Lozito has a book out now, called "The NY Subway Hero." The memoir is not about seeking a pat on the back for his good deeds or showing off his multitude of scars. Lozito just wants a voice -- because he's as mad at the New York Police Department as he is Gelman.

"It's a story," Lozito told FOX Sports. "It needs to be told. It needs to get out there to a large audience. I don't have someone like Al Sharpton chirping for me or anything like that. I have to do it all on my own."

There were two cops on the train that day two years ago, Terrance Howell and Tamara Taylor. They were part of the manhunt searching for Gelman, who had fatally stabbed three people in Brooklyn and killed another man with his car just hours earlier. Howell and Taylor were in the operator's cab, while Gelman himself was in the subway car, according to Lozito. Gelman knocked on the cab door and identified himself as a cop, Lozito said, and the officers ignored him.

At that point, passengers began recognizing Gelman's face from the news, Lozito said. One even knocked on the cab door in an attempt to alert the police. The commotion prompted Gelman to pull out a knife. Lozito was sitting next to the operator's cab and was the first person in Gelman's view.

Gelman yelled, "You're going to die!" and stabbed Lozito in the face.

Working solely on instinct, the 6-foot-2, 270-pound Lozito got up and shot in for a takedown. Gelman continued to stab him in the back of the head before hitting the ground and being disarmed, Lozito said. That's when Howell and Taylor came out from the cab and arrested Gelman.

According to the NYPD and Howell's affidavit, Howell was the one who tackled Gelman to the floor. Lozito was carted off in a stretcher as cops declared him "likely," which he found out later meant likely to die.

The next few months were a whirlwind for Lozito, who did a lot of media and testified against Gelman. According to Lozito, a grand-jury member told him Howell had changed his story on the stand, admitting to hiding in the cab, because he thought Gelman had a gun.

Lozito was also stabbed under his left eye.

That fact prompted Lozito, 44, to sue the city. Things didn't go his way. A judge dismissed the suit, declaring that the NYPD didn't have an obligation to protect him on the train that day. According to law, the NYPD has the duty to protect the public at large, but not specifically a single individual.

Lozito could not believe Howell and Taylor would not be exposed by the lawsuit -- the money part didn't matter to him as much.
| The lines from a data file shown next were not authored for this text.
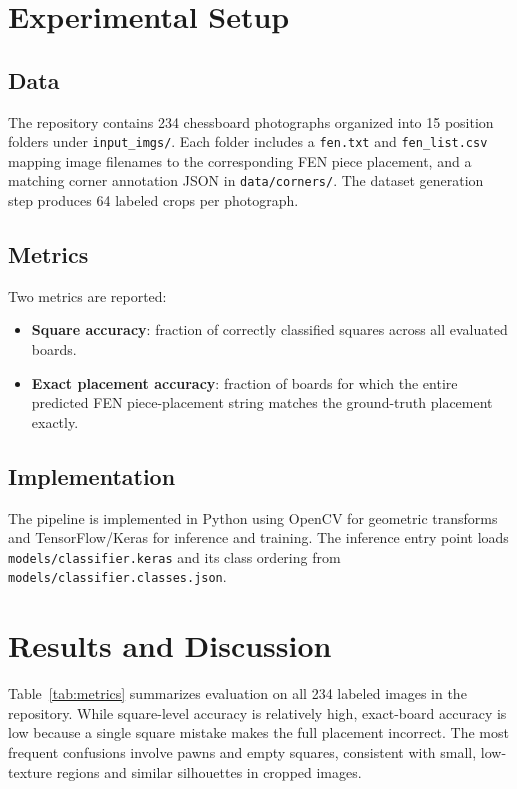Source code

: \documentclass[conference]{IEEEtran}
\begin{document}
\section{Experimental Setup}
\subsection{Data}
The repository contains 234 chessboard photographs organized into 15 position folders under \texttt{input\_imgs/}. Each folder includes a \texttt{fen.txt} and \texttt{fen\_list.csv} mapping image filenames to the corresponding FEN piece placement, and a matching corner annotation JSON in \texttt{data/corners/}. The dataset generation step produces 64 labeled crops per photograph.

\subsection{Metrics}
Two metrics are reported:
\begin{itemize}
\item \textbf{Square accuracy}: fraction of correctly classified squares across all evaluated boards.
\item \textbf{Exact placement accuracy}: fraction of boards for which the entire predicted FEN piece-placement string matches the ground-truth placement exactly.
\end{itemize}

\subsection{Implementation}
The pipeline is implemented in Python using OpenCV for geometric transforms and TensorFlow/Keras for inference and training. The inference entry point loads \texttt{models/classifier.keras} and its class ordering from \texttt{models/classifier.classes.json}.

\section{Results and Discussion}
Table~\ref{tab:metrics} summarizes evaluation on all 234 labeled images in the repository. While square-level accuracy is relatively high, exact-board accuracy is low because a single square mistake makes the full placement incorrect. The most frequent confusions involve pawns and empty squares, consistent with small, low-texture regions and similar silhouettes in cropped images.
\end{document}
The idea to write a book stemmed from his need to tell the sordid tale.

"There shouldn’t be these loopholes in the law to protect you when you're fully prepared to let an unarmed man do your job, getting his head carved up and you're going to watch him die," Lozito said. "You need to be called out on the carpet."

Lozito doesn’t understand how two cops armed with guns could stand by and watch him nearly get stabbed to death. He has nothing against the NYPD as a whole -- his sister is a cop -- but is still haunted by the whole situation.

"It only ends one of two ways," Lozito said. "[Gelman is] either going to give up or he's going to charge at you and you're going to put [a bullet] in his head. There was no chance of [Howell] missing. There was no chance the bullet was going anywhere but in Maksim Gelman. … They're cowards. They let a train full of people, innocent people, unarmed people in an enclosed environment with a murderer that they were on the train to arrest. They chose to save their own hides. That's disgraceful."

Rarely a day goes by that Lozito doesn't think about the horrors of that day. The scars are a constant, gruesome reminder. He'll never get on a subway car again without the memories being there.

All he can do now, though, is continue to tell the story. Lozito is dogged on Twitter, promoting the book. And, if that doesn't work, he'll come up with other ideas. Bermudez, LaFlare, Philippou and Algieri aren't the only ones at Bellmore MMA looking for a fight.

"I hope they don't think I'm giving up," Lozito said. "I'm not giving up. One way or another, this story is going to get out there."